Reviewed by John R. Satterfield, DBA.
Scholars, writers, history buffs, movie producers and participants have minutely explored D-Day and the Normandy campaign. Thanks to thousands of books, articles and dramatic and documentary films, we are able to trace the activities and experiences of nearly all the troops, air and naval personnel involved in the invasion as well as their German adversaries, from initial planning to the assault itself to the campaign that unfolded after the invasion until the breakout nearly three months after June 6, 1944.
That makes Wayne Vansant’s hundred-page summary a bit unique. It is a graphic historical narrative, following the graphic novel format that gained currency in the late 1970s, with sequential illustrations and brief comments describing each art panel. Historians will deprecate the work as an adult comic book, and the description is accurate, but not completely fair. Vansant is indeed a comic book illustrator who served as the primary artist for Marvel Comics’ The ‘Nam series for five years. He is not, however, simply tossing off an expanded version of his earlier work. In fact, Normandy is the latest of several graphic military histories Vansant has completed, and more are in the works. Despite its brevity, the book clearly is well researched and organized.
Before writing this review, I decided to share the little volume with students in one of my college courses on military history. The reaction was favorable. The students were familiar with the graphic approach and had read and enjoyed graphic novels. This familiarity may create interest in Vansant’s work, a good thing since the brief summary it provides could lead young readers into much broader and more accomplished volumes on military history.
Obviously, the format is limited. Vansant encompasses the entire Normandy campaign in 103 pages. Each page contains three to six full-color illustration panels that look like the Sunday funnies, but the art is a step above simple comics. This means that much of the information in the narrative is conveyed visually. Many panels depict gory scenes, but the simple depictions are neither shockingly realistic nor disrespectfully cartoonish. The drawings reflect some care in selecting subjects that capture the eye and also convey thematic coherence. The real concern here is the captions that explain the meaning of the art and provide narrative continuity. Vansant does this with just 100 to 150 words per page, on average. That means he’s telling the Normandy story, including an introduction on the larger strategic context of the European Theater and planning for the invasion, airborne operations, amphibious landings, the German defense and subsequent stalemate on the Cotentin Peninsula through the breakout, in about 12,000 words, the length of a couple of scholarly articles. In addition, the book assumes that most of its readers know almost nothing about D-Day, so much of the narrative is explanatory as well as descriptive.
Vansant makes a credible effort to overcome these problems, but he must focus on an episodic approach that gives the book an overly anecdotal flavor. He illuminates general operational discussions with brief accounts of individual or small unit sacrifice or heroism. This technique is well-used, even cliché, but Vansant tries to repair the deficiency by avoiding many of the best-known stories and emphasizing less familiar events. To his credit, Vansant also pays a good deal of attention to British and Canadian forces, often ignored in many U.S. analyses that over-celebrate American D-Day achievements.

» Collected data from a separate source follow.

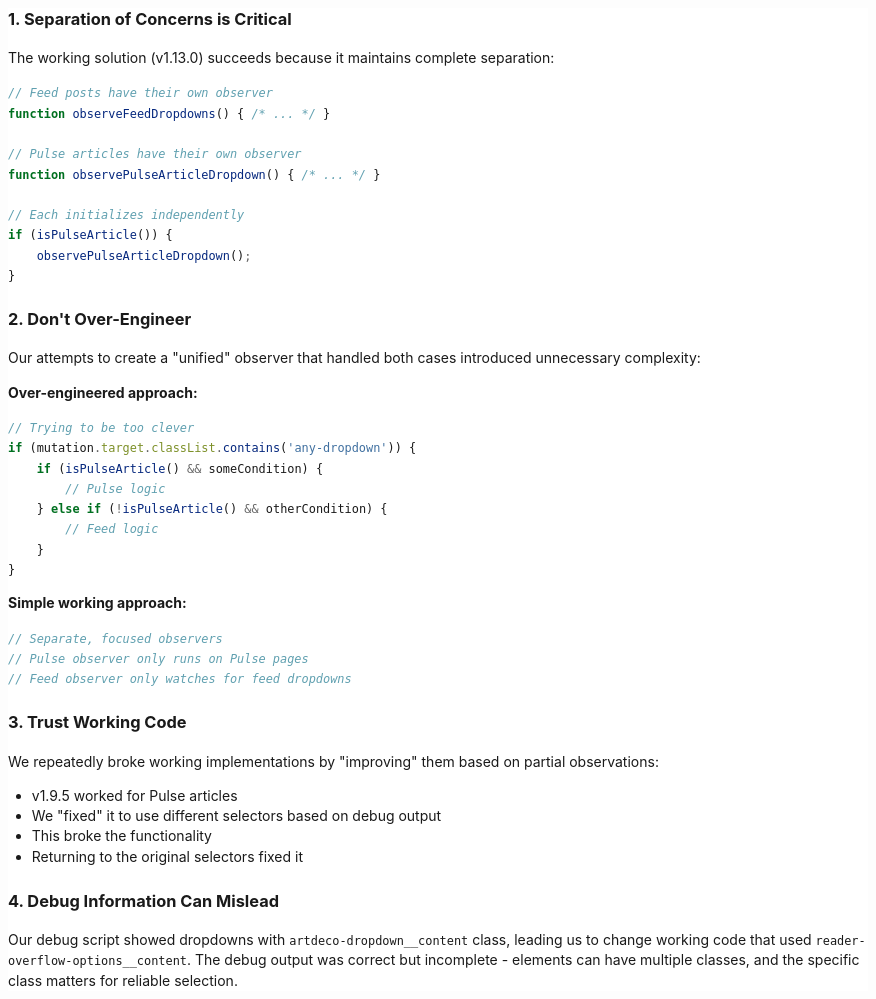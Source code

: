 ### 1. Separation of Concerns is Critical

The working solution (v1.13.0) succeeds because it maintains complete separation:

```javascript
// Feed posts have their own observer
function observeFeedDropdowns() { /* ... */ }

// Pulse articles have their own observer
function observePulseArticleDropdown() { /* ... */ }

// Each initializes independently
if (isPulseArticle()) {
    observePulseArticleDropdown();
}
```

### 2. Don't Over-Engineer

Our attempts to create a "unified" observer that handled both cases introduced unnecessary complexity:

**Over-engineered approach:**
```javascript
// Trying to be too clever
if (mutation.target.classList.contains('any-dropdown')) {
    if (isPulseArticle() && someCondition) {
        // Pulse logic
    } else if (!isPulseArticle() && otherCondition) {
        // Feed logic
    }
}
```

**Simple working approach:**
```javascript
// Separate, focused observers
// Pulse observer only runs on Pulse pages
// Feed observer only watches for feed dropdowns
```

### 3. Trust Working Code

We repeatedly broke working implementations by "improving" them based on partial observations:
- v1.9.5 worked for Pulse articles
- We "fixed" it to use different selectors based on debug output
- This broke the functionality
- Returning to the original selectors fixed it

### 4. Debug Information Can Mislead

Our debug script showed dropdowns with `artdeco-dropdown__content` class, leading us to change working code that used `reader-overflow-options__content`. The debug output was correct but incomplete - elements can have multiple classes, and the specific class matters for reliable selection.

So, the overall effect is, for a knowledgeable reader, dissatisfying. There’s nothing new here for a serious student of the invasion. And, because he must gloss over so much, the inevitable mistakes stand out. For example, Vansant notes that more than 200,000 men set foot in Europe on D-Day, although the actual headcount was actually about 156,000 in 21st Army Group, with just over 83,000 British and Canadian troops in the British 2nd Army and about 73,000 GIs in the U.S. 1st Army, including more than 15,000 in the two airborne divisions who parachuted into the campaign. In addition, nearly 196,000 naval and merchant sailors manned more than 5,000 vessels in the Allied invasion fleet. By the end of July, about six weeks after D-Day, the Allies had landed more than 1.3 million men, held in check by fewer than 400,000 German troops until the advent of Operation Cobra on July 25, 1944, and the subsequent breakout and race through France.
Still, Vansant’s book may be a good alternative for young readers not ready for serious study of military history. It could have been more useful, however, with the addition of a select bibliography that leads its readers into more complex and complete studies.
Dr. Satterfield’s latest book is Saving Big Ben: The USS Franklin and Father Joseph T. O’Callahan, Naval Institute Press, (2011).